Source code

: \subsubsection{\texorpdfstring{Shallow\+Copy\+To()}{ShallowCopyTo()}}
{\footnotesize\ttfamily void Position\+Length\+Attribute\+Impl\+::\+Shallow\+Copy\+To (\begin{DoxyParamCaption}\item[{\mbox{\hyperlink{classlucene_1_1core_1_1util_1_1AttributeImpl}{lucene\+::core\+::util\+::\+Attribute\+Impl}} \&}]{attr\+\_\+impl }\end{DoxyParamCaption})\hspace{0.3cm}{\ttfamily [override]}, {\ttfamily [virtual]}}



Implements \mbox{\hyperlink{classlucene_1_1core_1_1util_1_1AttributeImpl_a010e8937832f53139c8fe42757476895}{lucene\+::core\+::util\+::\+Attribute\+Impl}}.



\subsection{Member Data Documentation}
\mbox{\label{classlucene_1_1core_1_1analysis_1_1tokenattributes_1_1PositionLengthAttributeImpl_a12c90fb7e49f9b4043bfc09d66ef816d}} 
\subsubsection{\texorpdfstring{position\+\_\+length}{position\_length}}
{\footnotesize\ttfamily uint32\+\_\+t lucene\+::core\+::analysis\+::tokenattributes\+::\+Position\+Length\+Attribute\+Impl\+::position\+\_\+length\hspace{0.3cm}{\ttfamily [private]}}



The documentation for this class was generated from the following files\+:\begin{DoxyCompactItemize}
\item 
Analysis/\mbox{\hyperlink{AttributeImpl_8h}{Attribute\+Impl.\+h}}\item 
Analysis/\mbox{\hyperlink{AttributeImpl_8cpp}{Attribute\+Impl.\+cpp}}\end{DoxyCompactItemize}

:::

§ WHAT YOU ARE ASKED TO DO
Please give only the number of lines above that contain "subsubsection".

§ SOLUTION TO THE PROBLEM
2